Title: You Only Look Once: Unified, Real-Time Object Detection
Authors: Joseph Redmon, Santosh Divvala, Ross Girshick, Ali Farhadi
Link: article
Date of first submission: 8 Jun 2015
Implementations:
- Darknet

Brief

YOLO is a one shot detectors, meaning that it only does one pass on the images to output all the detections. The obvious advantage in this method is the speed up in the computation and the increase in the number of frame being processed by second. The downside of this method is to have mAP a bit under the top classifiers.

How Does It Work

The architecture of the network is quite simple, it is a series of convolutional layers followed by fully connected layers.

The following diagram shows the layers of the network:

YOLO architecture

The main idea is to have a grid of boxes to cover all the image being processed. The last layer contains all the boxes, coordinates and classes. This way you can cover the whole image with a pre-defined set of boxes.

Results

The final results take from the article are the following ones:

VOC 2012

Network	mAP
Fast R-CNN + YOLO	70,7
Faster R-CN	70,4
YOLO	57,9

Speed

Real-Time Detectors	Train	mAP	FPS
100Hz DPM	2007	16.0	100
30Hz DPM	2007	26.1	30
Fast YOLO	2007+2012	52.7	155
YOLO	2007+2012	63.4	45

Less Than Real-Time	Train	mAP	FPS
Fastest DPM	2007	30.4	15
R-CNN Minus R	2007	53.5	6
Fast R-CNN	2007+2012	70.0	0.5
Faster R-CNN VGG-16	2007+2012	73.2	7
Faster R-CNN ZF	2007+2012	62.1	18
YOLO VGG-16	2007+2012	66.4	21

In Depth

We will only detail quickly the way of work of the grid of boxes. For more details, check this link, it explains very clearly all the details of the network.

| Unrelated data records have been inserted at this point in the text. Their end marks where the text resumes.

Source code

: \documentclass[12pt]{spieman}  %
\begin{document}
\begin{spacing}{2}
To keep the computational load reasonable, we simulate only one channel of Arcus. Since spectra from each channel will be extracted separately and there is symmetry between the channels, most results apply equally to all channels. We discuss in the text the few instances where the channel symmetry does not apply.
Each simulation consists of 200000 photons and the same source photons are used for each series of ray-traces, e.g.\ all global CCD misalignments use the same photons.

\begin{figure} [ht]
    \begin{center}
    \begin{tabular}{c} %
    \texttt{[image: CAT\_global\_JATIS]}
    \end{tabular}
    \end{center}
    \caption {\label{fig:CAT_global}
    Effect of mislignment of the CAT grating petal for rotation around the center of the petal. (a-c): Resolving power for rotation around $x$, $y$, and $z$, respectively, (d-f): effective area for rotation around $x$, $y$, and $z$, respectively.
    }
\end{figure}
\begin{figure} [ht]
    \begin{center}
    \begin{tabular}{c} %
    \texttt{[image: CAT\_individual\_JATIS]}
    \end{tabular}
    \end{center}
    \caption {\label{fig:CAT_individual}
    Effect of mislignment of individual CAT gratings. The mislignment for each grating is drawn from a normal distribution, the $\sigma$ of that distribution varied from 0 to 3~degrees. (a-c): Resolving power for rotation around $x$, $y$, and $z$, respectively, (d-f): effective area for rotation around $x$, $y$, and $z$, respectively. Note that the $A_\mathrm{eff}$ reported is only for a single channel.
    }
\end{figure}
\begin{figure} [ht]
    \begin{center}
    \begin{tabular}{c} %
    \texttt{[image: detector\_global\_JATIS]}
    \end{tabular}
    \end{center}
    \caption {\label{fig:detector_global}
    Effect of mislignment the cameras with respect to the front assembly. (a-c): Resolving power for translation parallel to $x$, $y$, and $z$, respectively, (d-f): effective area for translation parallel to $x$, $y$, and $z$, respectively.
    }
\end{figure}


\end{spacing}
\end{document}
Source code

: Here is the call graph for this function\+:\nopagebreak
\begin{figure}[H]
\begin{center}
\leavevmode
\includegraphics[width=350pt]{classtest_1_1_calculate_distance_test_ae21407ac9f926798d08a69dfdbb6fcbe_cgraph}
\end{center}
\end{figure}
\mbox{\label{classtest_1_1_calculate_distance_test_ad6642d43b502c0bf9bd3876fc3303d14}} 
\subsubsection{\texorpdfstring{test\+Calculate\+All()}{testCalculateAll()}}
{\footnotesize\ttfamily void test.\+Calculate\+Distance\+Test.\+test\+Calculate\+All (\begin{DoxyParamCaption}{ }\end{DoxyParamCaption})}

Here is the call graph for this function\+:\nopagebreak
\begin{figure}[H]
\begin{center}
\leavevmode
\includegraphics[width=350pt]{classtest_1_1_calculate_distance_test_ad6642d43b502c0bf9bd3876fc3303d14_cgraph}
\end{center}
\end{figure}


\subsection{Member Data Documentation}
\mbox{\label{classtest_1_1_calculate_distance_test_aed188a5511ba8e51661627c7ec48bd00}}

If we take a look at the image above (how does it works), we can see the size of the last layer to be 7x7x30, this is the output size for the PASCAL VOC challenge.

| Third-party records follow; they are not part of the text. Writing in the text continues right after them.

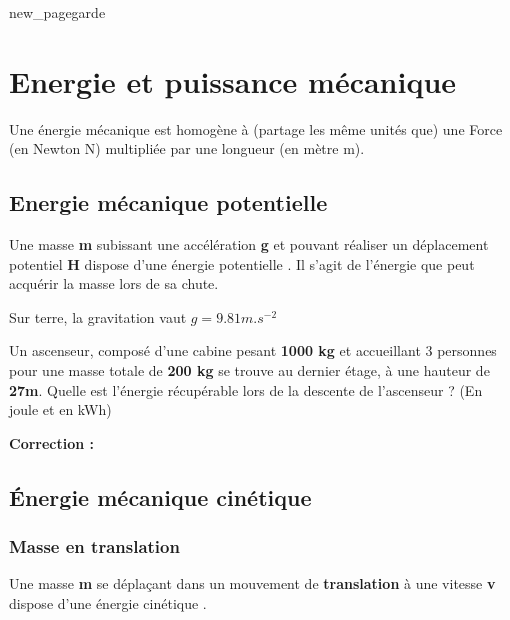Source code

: \documentclass[10pt,fleqn]{article} %
\begin{document}
{new_pagegarde}


\section{Energie et puissance mécanique}
Une énergie mécanique est homogène à (partage les même unités que) une Force (en Newton N) multipliée par une longueur (en mètre m).
\subsection{Energie mécanique potentielle}
\begin{defi}
    Une masse \textbf{m} subissant une accélération \textbf{g} et pouvant réaliser un déplacement potentiel 
    \textbf{H} dispose d'une énergie potentielle 
    . 
    Il s'agit de l'énergie que peut acquérir la masse lors de sa chute. 
\end{defi}


Sur terre, la gravitation vaut $g = 9.81 m.s^{-2}$

\begin{exemple}
    Un ascenseur, composé d'une cabine pesant \textbf{1000 kg} et accueillant 3 personnes pour une masse totale de \textbf{200 kg} se trouve au dernier étage, à une hauteur de \textbf{27m}. 
Quelle est l'énergie récupérable lors de la descente de l'ascenseur ? (En joule et en kWh) 

\afaire{}

\correction \textbf{Correction : } 
\end{exemple}


\subsection{Énergie mécanique cinétique}
\subsubsection{Masse en translation}
\begin{defi}
  Une masse \textbf{m} se déplaçant dans un mouvement de \textbf{translation} à une vitesse \textbf{v} dispose d'une énergie cinétique .   
\end{defi}
\end{document}
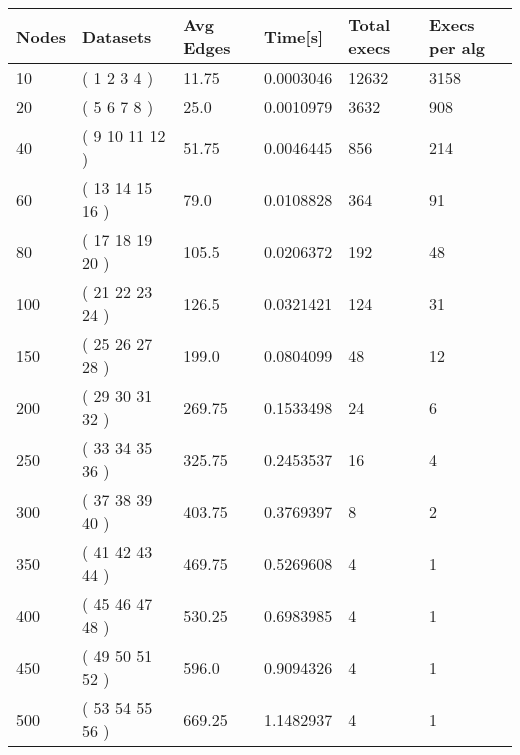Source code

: \begin{longtable}[c]{llllll}
  \textbf{Nodes} & \textbf{Datasets} & \textbf{Avg Edges} & \textbf{Time{[}s{]}} & \textbf{Total execs} & \textbf{Execs per alg} \\
  \endhead
  10 & ( 1 2 3 4 ) & 11.75 & 0.0003046 & 12632 & 3158 \\
  20 & ( 5 6 7 8 ) & 25.0 & 0.0010979 & 3632 & 908 \\
  40 & ( 9 10 11 12 ) & 51.75 & 0.0046445 & 856 & 214 \\
  60 & ( 13 14 15 16 ) & 79.0 & 0.0108828 & 364 & 91 \\
  80 & ( 17 18 19 20 ) & 105.5 & 0.0206372 & 192 & 48 \\
  100 & ( 21 22 23 24 ) & 126.5 & 0.0321421 & 124 & 31 \\
  150 & ( 25 26 27 28 ) & 199.0 & 0.0804099 & 48 & 12 \\
  200 & ( 29 30 31 32 ) & 269.75 & 0.1533498 & 24 & 6 \\
  250 & ( 33 34 35 36 ) & 325.75 & 0.2453537 & 16 & 4 \\
  300 & ( 37 38 39 40 ) & 403.75 & 0.3769397 & 8 & 2 \\
  350 & ( 41 42 43 44 ) & 469.75 & 0.5269608 & 4 & 1 \\
  400 & ( 45 46 47 48 ) & 530.25 & 0.6983985 & 4 & 1 \\
  450 & ( 49 50 51 52 ) & 596.0 & 0.9094326 & 4 & 1 \\
  500 & ( 53 54 55 56 ) & 669.25 & 1.1482937 & 4 & 1
  \label{tab:my-table}\\
  \end{longtable}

The 7X7 is the size of the grid (see image below), the 30 is for the 20 classes of the network + 2 boxes (4 coordinates and confidence). It is important to see that only one class probability is used for two boxes.

yolo grid

Then, for each two boxes of the grid, the coordinates are regressed, meaning that a box can actually be way bigger than the size of the cell. After that, the usual processing of the boxes to get the output.